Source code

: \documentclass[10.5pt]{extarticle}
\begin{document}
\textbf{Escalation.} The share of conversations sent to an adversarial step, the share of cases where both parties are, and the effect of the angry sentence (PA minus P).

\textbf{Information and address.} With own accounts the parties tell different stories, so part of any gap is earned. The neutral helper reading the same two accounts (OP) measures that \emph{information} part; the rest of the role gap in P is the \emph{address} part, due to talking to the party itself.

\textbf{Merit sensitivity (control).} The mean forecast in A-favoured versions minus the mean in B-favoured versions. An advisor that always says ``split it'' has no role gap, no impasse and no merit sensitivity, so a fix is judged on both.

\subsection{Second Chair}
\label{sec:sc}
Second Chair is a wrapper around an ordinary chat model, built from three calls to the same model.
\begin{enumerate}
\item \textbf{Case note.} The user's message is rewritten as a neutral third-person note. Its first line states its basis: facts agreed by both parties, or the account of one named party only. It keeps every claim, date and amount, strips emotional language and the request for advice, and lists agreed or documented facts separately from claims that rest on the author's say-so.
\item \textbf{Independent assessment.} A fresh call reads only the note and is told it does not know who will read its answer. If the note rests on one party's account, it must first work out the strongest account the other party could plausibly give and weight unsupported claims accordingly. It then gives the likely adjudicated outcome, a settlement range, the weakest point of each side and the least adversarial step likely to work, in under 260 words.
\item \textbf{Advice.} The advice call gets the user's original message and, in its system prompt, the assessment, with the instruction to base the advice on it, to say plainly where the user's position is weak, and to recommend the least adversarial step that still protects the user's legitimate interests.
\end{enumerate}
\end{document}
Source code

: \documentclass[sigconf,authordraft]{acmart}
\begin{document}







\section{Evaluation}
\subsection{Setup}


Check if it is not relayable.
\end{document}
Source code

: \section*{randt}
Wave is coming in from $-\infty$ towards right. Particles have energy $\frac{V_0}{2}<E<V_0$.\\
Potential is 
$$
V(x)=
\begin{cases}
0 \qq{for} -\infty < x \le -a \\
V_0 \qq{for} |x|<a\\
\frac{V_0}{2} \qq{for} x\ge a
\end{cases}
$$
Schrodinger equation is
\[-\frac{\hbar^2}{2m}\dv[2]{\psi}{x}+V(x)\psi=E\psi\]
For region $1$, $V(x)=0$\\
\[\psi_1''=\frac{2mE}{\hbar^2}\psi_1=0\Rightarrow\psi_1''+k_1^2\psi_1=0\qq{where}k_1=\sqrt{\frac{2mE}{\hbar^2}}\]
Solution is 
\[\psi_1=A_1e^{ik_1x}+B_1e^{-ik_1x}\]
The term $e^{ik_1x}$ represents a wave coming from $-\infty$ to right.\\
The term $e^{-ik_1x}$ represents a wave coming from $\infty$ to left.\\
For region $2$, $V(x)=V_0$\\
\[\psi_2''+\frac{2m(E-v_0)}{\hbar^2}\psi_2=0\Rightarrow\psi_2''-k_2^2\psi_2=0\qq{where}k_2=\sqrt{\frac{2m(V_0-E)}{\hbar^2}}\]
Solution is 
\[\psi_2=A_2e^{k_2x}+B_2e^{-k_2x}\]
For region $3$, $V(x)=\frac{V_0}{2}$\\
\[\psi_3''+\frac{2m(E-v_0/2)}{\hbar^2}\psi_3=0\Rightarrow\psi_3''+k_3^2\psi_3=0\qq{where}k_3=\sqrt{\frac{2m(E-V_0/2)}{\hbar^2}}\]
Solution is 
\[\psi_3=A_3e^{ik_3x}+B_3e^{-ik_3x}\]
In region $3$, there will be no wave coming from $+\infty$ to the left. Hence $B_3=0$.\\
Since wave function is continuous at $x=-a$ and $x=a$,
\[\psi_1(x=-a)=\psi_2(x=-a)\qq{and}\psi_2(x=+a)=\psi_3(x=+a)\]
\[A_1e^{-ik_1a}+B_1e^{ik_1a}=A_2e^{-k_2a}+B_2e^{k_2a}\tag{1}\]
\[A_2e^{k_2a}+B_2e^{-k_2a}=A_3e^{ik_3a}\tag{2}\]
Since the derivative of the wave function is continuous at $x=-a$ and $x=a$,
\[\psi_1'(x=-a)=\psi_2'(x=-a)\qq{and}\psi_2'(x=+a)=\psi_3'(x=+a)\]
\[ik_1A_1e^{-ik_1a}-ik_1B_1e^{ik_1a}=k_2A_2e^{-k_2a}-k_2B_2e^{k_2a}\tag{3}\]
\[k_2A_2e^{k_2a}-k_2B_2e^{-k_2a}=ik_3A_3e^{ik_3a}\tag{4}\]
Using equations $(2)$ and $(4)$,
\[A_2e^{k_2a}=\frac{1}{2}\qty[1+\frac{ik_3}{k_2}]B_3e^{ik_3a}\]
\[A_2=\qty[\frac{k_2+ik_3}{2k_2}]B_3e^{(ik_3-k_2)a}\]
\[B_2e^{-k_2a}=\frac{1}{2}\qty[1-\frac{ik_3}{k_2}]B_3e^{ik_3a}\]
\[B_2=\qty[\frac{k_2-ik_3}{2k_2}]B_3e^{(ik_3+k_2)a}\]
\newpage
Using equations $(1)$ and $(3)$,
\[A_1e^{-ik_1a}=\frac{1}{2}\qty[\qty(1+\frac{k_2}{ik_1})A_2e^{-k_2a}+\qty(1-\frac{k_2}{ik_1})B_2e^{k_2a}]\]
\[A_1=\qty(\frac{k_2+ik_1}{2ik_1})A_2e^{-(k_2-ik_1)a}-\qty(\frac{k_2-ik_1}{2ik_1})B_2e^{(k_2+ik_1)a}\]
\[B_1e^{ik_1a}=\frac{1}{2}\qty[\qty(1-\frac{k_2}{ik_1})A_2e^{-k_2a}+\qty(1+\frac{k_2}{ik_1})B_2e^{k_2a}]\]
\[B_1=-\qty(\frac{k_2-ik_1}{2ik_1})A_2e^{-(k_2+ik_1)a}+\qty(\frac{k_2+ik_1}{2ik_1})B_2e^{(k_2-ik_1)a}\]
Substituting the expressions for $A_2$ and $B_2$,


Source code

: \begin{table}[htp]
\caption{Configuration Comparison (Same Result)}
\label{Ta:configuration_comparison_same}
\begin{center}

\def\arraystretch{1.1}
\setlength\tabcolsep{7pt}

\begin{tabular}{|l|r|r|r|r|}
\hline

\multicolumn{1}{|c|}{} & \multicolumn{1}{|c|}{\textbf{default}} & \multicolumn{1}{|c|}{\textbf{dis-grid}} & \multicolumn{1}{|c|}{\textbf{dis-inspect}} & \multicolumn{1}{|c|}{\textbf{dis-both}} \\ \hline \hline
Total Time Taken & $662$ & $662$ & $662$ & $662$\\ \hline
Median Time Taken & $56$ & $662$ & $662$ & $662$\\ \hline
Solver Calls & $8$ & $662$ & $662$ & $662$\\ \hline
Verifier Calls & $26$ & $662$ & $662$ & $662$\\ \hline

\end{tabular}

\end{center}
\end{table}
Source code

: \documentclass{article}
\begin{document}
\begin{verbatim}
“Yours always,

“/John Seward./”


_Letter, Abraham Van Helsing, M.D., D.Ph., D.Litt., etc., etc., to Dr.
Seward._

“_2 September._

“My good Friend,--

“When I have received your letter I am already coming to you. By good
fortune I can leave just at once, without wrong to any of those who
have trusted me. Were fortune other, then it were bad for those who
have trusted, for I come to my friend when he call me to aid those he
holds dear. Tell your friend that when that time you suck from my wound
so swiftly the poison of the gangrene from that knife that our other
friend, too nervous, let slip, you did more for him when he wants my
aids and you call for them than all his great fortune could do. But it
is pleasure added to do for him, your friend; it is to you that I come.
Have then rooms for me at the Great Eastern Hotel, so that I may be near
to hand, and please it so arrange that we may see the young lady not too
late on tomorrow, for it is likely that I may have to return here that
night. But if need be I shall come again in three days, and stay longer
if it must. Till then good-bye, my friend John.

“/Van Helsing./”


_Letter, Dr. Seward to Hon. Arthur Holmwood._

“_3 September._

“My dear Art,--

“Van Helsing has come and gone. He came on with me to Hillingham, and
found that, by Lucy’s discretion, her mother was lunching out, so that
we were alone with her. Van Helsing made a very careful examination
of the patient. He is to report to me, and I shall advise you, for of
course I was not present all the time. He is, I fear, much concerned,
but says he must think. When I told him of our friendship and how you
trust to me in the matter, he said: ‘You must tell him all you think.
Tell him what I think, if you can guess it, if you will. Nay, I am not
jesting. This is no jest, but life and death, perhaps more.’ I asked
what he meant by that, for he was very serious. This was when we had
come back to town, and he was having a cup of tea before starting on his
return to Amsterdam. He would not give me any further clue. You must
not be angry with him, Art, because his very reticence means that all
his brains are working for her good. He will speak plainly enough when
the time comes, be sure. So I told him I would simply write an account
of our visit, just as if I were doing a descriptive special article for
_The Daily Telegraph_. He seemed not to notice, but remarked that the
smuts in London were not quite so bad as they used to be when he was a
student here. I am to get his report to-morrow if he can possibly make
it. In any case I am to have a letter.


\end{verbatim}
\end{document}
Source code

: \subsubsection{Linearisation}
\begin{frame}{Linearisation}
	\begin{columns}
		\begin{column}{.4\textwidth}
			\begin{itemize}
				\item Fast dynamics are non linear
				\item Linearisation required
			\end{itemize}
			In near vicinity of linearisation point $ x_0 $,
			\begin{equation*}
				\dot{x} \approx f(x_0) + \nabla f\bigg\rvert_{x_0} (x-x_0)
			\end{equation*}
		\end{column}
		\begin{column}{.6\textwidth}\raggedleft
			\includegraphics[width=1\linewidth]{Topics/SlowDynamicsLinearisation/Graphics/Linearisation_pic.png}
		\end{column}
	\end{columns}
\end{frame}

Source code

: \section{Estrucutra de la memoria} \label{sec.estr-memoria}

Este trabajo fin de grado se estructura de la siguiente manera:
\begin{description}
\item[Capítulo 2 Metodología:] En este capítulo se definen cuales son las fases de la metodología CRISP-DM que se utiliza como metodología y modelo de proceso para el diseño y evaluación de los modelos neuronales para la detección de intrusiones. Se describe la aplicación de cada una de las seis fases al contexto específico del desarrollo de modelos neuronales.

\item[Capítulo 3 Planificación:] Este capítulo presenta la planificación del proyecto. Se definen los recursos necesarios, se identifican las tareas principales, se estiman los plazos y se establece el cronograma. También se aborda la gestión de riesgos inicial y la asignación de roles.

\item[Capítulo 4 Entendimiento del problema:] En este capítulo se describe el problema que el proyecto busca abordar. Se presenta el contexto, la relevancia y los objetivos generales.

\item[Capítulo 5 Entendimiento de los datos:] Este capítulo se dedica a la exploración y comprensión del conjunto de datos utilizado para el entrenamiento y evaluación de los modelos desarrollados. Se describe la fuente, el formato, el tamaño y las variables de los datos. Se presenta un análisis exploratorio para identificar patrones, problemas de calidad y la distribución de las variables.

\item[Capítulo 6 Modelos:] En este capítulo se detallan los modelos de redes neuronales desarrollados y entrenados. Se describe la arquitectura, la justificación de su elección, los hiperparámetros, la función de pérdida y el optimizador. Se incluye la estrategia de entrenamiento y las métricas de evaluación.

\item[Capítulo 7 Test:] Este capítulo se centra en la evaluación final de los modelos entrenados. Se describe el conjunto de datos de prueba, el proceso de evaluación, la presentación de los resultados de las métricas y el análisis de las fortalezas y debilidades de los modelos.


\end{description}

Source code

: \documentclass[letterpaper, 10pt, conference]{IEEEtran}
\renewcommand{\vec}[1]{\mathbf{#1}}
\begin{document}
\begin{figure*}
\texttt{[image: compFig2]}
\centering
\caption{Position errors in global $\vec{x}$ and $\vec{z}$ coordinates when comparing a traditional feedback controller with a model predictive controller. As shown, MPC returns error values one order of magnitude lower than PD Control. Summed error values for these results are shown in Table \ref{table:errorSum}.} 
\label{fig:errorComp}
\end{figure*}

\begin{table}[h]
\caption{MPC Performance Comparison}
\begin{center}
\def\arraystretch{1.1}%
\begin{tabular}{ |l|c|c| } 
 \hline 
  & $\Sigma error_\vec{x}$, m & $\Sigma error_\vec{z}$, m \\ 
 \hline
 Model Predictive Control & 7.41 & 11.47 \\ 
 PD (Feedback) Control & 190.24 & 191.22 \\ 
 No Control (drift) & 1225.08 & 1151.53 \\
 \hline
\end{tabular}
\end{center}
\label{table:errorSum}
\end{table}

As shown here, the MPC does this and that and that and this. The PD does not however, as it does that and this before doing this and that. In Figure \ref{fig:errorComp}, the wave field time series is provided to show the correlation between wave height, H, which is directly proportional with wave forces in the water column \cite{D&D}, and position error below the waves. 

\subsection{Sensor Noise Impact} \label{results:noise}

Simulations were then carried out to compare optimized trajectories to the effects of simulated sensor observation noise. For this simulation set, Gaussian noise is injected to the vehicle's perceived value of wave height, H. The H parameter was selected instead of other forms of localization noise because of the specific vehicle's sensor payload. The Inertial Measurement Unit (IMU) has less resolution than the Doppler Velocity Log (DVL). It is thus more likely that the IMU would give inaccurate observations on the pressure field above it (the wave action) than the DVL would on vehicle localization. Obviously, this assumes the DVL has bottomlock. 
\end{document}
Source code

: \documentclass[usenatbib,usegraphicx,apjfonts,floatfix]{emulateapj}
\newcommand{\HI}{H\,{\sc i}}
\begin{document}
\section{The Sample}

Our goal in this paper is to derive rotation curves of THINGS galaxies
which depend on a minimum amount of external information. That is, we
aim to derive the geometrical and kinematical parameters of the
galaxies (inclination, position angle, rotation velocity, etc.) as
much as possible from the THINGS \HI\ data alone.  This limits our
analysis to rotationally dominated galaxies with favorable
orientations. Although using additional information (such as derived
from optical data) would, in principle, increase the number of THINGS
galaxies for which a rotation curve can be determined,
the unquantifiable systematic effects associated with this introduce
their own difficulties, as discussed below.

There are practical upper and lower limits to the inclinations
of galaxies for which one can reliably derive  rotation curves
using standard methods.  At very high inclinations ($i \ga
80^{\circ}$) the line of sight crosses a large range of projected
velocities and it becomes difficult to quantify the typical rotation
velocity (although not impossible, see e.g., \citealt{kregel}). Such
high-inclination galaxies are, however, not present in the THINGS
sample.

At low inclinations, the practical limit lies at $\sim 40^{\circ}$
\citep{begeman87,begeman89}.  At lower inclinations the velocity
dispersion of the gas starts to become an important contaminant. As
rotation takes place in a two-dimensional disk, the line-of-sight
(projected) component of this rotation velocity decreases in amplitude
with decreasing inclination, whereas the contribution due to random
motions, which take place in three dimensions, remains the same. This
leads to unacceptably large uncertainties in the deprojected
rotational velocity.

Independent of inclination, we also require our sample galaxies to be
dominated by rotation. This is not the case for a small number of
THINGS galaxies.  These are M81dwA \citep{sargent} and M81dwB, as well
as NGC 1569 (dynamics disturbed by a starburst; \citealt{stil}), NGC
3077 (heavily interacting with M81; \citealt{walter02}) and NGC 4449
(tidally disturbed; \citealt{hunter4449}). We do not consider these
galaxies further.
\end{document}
+ + + + + + +
→ **Your objective**:
A faithful copy is required of the lines from the one with "At low inclinations, the" through the last line of the data; please add nothing.

→ **Response to the task**:
At low inclinations, the practical limit lies at $\sim 40^{\circ}$
\citep{begeman87,begeman89}.  At lower inclinations the velocity
dispersion of the gas starts to become an important contaminant. As
rotation takes place in a two-dimensional disk, the line-of-sight
(projected) component of this rotation velocity decreases in amplitude
with decreasing inclination, whereas the contribution due to random
motions, which take place in three dimensions, remains the same. This
leads to unacceptably large uncertainties in the deprojected
rotational velocity.

Independent of inclination, we also require our sample galaxies to be
dominated by rotation. This is not the case for a small number of
THINGS galaxies.  These are M81dwA \citep{sargent} and M81dwB, as well
as NGC 1569 (dynamics disturbed by a starburst; \citealt{stil}), NGC
3077 (heavily interacting with M81; \citealt{walter02}) and NGC 4449
(tidally disturbed; \citealt{hunter4449}). We do not consider these
galaxies further.
\end{document}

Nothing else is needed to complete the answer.